We do not completely control our time. This gives you the flexibility to spend 20 to 40% of your time dealing with the distractions and interruptions you can’t avoid or ignore. When you get to the point where you are spending 60 to 80% of every day on your top MVP activities, you will be astounded at the results you will be able to produce!
Get your team focused
Your team is, of course, a huge asset to your productivity. It’s one thing to manage your time by getting yourself focused on your MVPs, but multiplying this principle across your team will produce even greater productivity.
Ask each member on your team to make a list in rank order of their 10 MVP activities. Simply ask them to think, of all the things they do, what are the 10 things, 1 being most important and 10 being least important, that they believe they are paid to do. At the same time, you will create this list for each of your employees from your perspective.

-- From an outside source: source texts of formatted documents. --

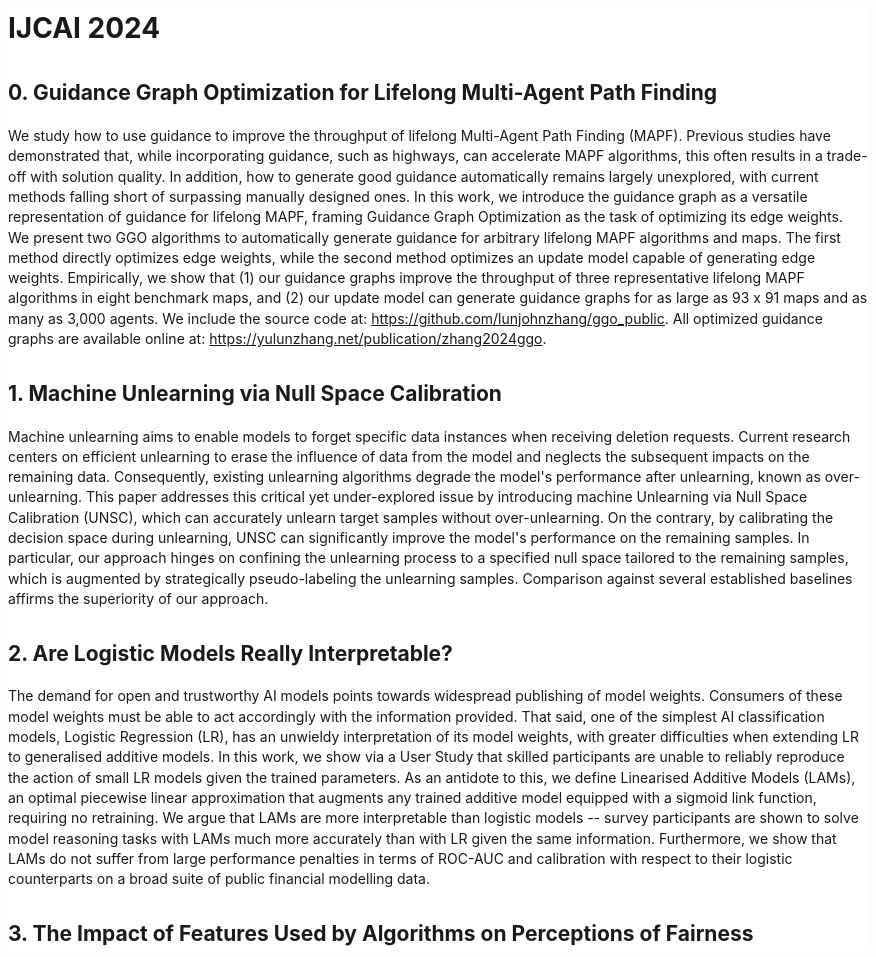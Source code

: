 # IJCAI 2024

## 0. Guidance Graph Optimization for Lifelong Multi-Agent Path Finding
We study how to use guidance to improve the throughput of lifelong Multi-Agent Path Finding (MAPF). Previous studies have demonstrated that, while incorporating guidance, such as highways, can accelerate MAPF algorithms, this often results in a trade-off with solution quality. In addition, how to generate good guidance automatically remains largely unexplored, with current methods falling short of surpassing manually designed ones. In this work, we introduce the guidance graph as a versatile representation of guidance for lifelong MAPF, framing Guidance Graph Optimization as the task of optimizing its edge weights. We present two GGO algorithms to automatically generate guidance for arbitrary lifelong MAPF algorithms and maps. The first method directly optimizes edge weights, while the second method optimizes an update model capable of generating edge weights. Empirically, we show that (1) our guidance graphs improve the throughput of three representative lifelong MAPF algorithms in eight benchmark maps, and (2) our update model can generate guidance graphs for as large as 93 x 91 maps and as many as 3,000 agents. We include the source code at: https://github.com/lunjohnzhang/ggo_public. All optimized guidance graphs are available online at: https://yulunzhang.net/publication/zhang2024ggo.

## 1. Machine Unlearning via Null Space Calibration
Machine unlearning aims to enable models to forget specific data instances when receiving deletion requests. Current research centers on efficient unlearning to erase the influence of data from the model and neglects the subsequent impacts on the remaining data. Consequently, existing unlearning algorithms degrade the model's performance after unlearning, known as over-unlearning. This paper addresses this critical yet under-explored issue by introducing machine Unlearning via Null Space Calibration (UNSC), which can accurately unlearn target samples without over-unlearning. On the contrary, by calibrating the decision space during unlearning, UNSC can significantly improve the model's performance on the remaining samples. In particular, our approach hinges on confining the unlearning process to a specified null space tailored to the remaining samples, which is augmented by strategically pseudo-labeling the unlearning samples. Comparison against several established baselines affirms the superiority of our approach.

## 2. Are Logistic Models Really Interpretable?
The demand for open and trustworthy AI models points towards widespread publishing of model weights. Consumers of these model weights must be able to act accordingly with the information provided. That said, one of the simplest AI classification models, Logistic Regression (LR), has an unwieldy interpretation of its model weights, with greater difficulties when extending LR to generalised additive models. In this work, we show via a User Study that skilled participants are unable to reliably reproduce the action of small LR models given the trained parameters. As an antidote to this, we define Linearised Additive Models (LAMs), an optimal piecewise linear approximation that augments any trained additive model equipped with a sigmoid link function, requiring no retraining. We argue that LAMs are more interpretable than logistic models -- survey participants are shown to solve model reasoning tasks with LAMs much more accurately than with LR given the same information. Furthermore, we show that LAMs do not suffer from large performance penalties in terms of ROC-AUC and calibration with respect to their logistic counterparts on a broad suite of public financial modelling data.

## 3. The Impact of Features Used by Algorithms on Perceptions of Fairness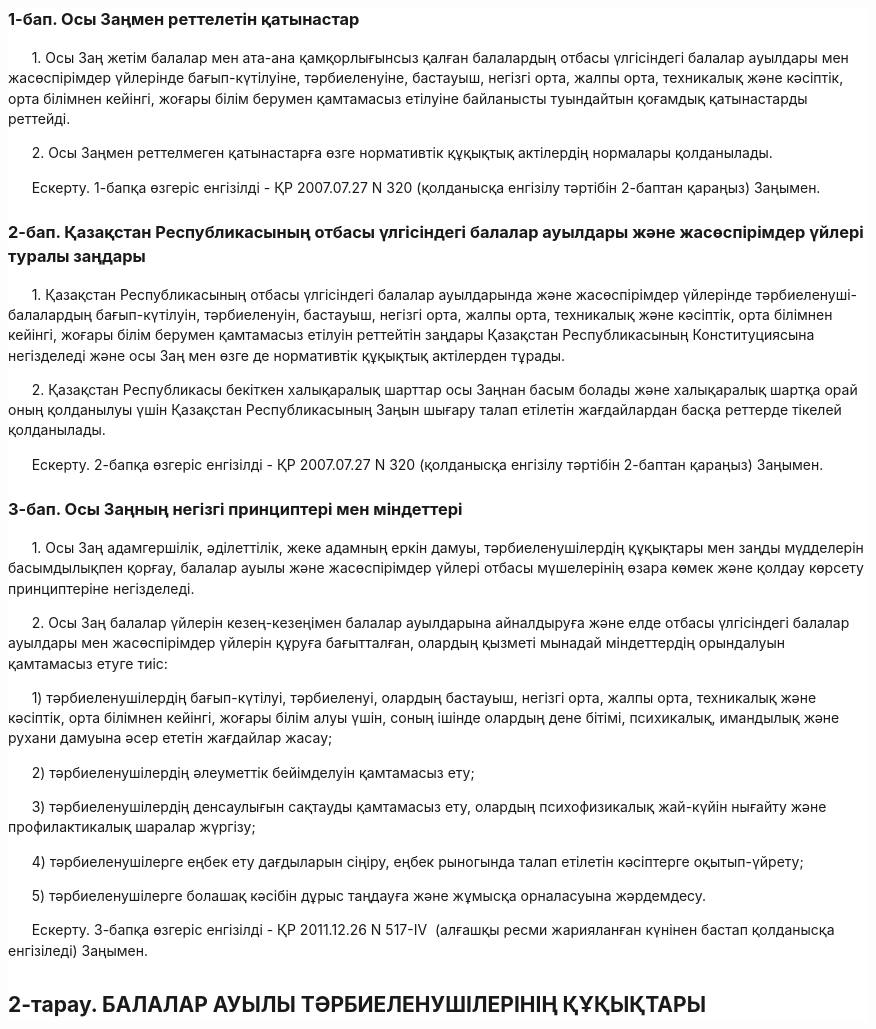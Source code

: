 ### 1-бап. Осы Заңмен реттелетiн қатынастар

      1. Осы Заң жетiм балалар мен ата-ана қамқорлығынсыз қалған балалардың отбасы үлгiсiндегi балалар ауылдары мен жасөспiрiмдер үйлерiнде бағып-күтiлуiне, тәрбиеленуiне, бастауыш, негізгі орта, жалпы орта, техникалық және кәсіптік, орта білімнен кейінгі, жоғары бiлiм берумен қамтамасыз етiлуiне байланысты туындайтын қоғамдық қатынастарды реттейдi.

      2. Осы Заңмен реттелмеген қатынастарға өзге нормативтiк құқықтық актiлердiң нормалары қолданылады.

      Ескерту. 1-бапқа өзгеріс енгізілді - ҚР 2007.07.27 N 320 (қолданысқа енгізілу тәртібін 2-баптан қараңыз) Заңымен.

### 2-бап. Қазақстан Республикасының отбасы үлгiсiндегi балалар ауылдары және жасөспiрiмдер үйлерi туралы заңдары

      1. Қазақстан Республикасының отбасы үлгiсiндегi балалар ауылдарында және жасөспiрiмдер үйлерiнде тәрбиеленушi-балалардың бағып-күтiлуiн, тәрбиеленуiн, бастауыш, негізгі орта, жалпы орта, техникалық және кәсіптік, орта білімнен кейінгі, жоғары бiлiм берумен қамтамасыз етiлуiн реттейтiн заңдары Қазақстан Республикасының Конституциясына негiзделедi және осы Заң мен өзге де нормативтiк құқықтық актiлерден тұрады.

      2. Қазақстан Республикасы бекiткен халықаралық шарттар осы Заңнан басым болады және халықаралық шартқа орай оның қолданылуы үшiн Қазақстан Республикасының Заңын шығару талап етiлетiн жағдайлардан басқа реттерде тiкелей қолданылады.

      Ескерту. 2-бапқа өзгеріс енгізілді - ҚР 2007.07.27 N 320 (қолданысқа енгізілу тәртібін 2-баптан қараңыз) Заңымен.

### 3-бап. Осы Заңның негiзгi принциптерi мен мiндеттерi

      1. Осы Заң адамгершiлiк, әдiлеттiлiк, жеке адамның еркiн дамуы, тәрбиеленушiлердiң құқықтары мен заңды мүдделерiн басымдылықпен қорғау, балалар ауылы және жасөспiрiмдер үйлерi отбасы мүшелерiнiң өзара көмек және қолдау көрсету принциптерiне негiзделедi.

      2. Осы Заң балалар үйлерiн кезең-кезеңiмен балалар ауылдарына айналдыруға және елде отбасы үлгiсiндегi балалар ауылдары мен жасөспiрiмдер үйлерiн құруға бағытталған, олардың қызметi мынадай мiндеттердiң орындалуын қамтамасыз етуге тиiс:

      1) тәрбиеленушiлердiң бағып-күтiлуi, тәрбиеленуi, олардың бастауыш, негізгі орта, жалпы орта, техникалық және кәсіптік, орта білімнен кейінгі, жоғары бiлiм алуы үшiн, соның iшiнде олардың дене бiтiмi, психикалық, имандылық және рухани дамуына әсер ететiн жағдайлар жасау;

      2) тәрбиеленушiлердiң әлеуметтiк бейiмделуiн қамтамасыз ету;

      3) тәрбиеленушiлердiң денсаулығын сақтауды қамтамасыз ету, олардың психофизикалық жай-күйiн нығайту және профилактикалық шаралар жүргiзу;

      4) тәрбиеленушiлерге еңбек ету дағдыларын сiңiру, еңбек рыногында талап етiлетiн кәсiптерге оқытып-үйрету;

      5) тәрбиеленушiлерге болашақ кәсiбiн дұрыс таңдауға және жұмысқа орналасуына жәрдемдесу.

      Ескерту. 3-бапқа өзгеріс енгізілді - ҚР 2011.12.26 N 517-IV  (алғашқы ресми жарияланған күнінен бастап қолданысқа енгізіледі) Заңымен.

## 2-тарау. БАЛАЛАР АУЫЛЫ ТӘРБИЕЛЕНУШIЛЕРIНIҢ ҚҰҚЫҚТАРЫ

After both lists are created, schedule a time to sit down and go over each other’s lists. The outcome of this meeting is to create a shared list to make sure that the number 1 on their list is the number 1 on your list. Because, frankly, you’re going to find that some people have items on their list that you haven’t put on your list for them. And, perhaps, in some cases, they have things on their list that you did not know about or did not know how important that item was.
In other words, you’re not playing from the same playbook. As the leader, you’re the coach. You have to make sure that everyone isn’t just playing their position well, you have to make sure that they are playing the game in a coordinated effort to win. This pays off handsomely for performance reviews, coaching, and feedback sessions. Not only are you now focused, but you have a high level of certainty that the people on your team are focused as well.
The objective of focusing on your and your team’s MVP activities is to go from a focus on input to a focus on output. The reality is that activity is the anesthesia of ineffective leadership. We stay very busy all day long. We go home at the end of the day and we’re exhausted but we often don’t consider that we’ve accomplished very little.
One of the great paradoxes is that to the degree we become focused we can actually do less and accomplish more because we’re focusing on what produces results, not just on what produces activity.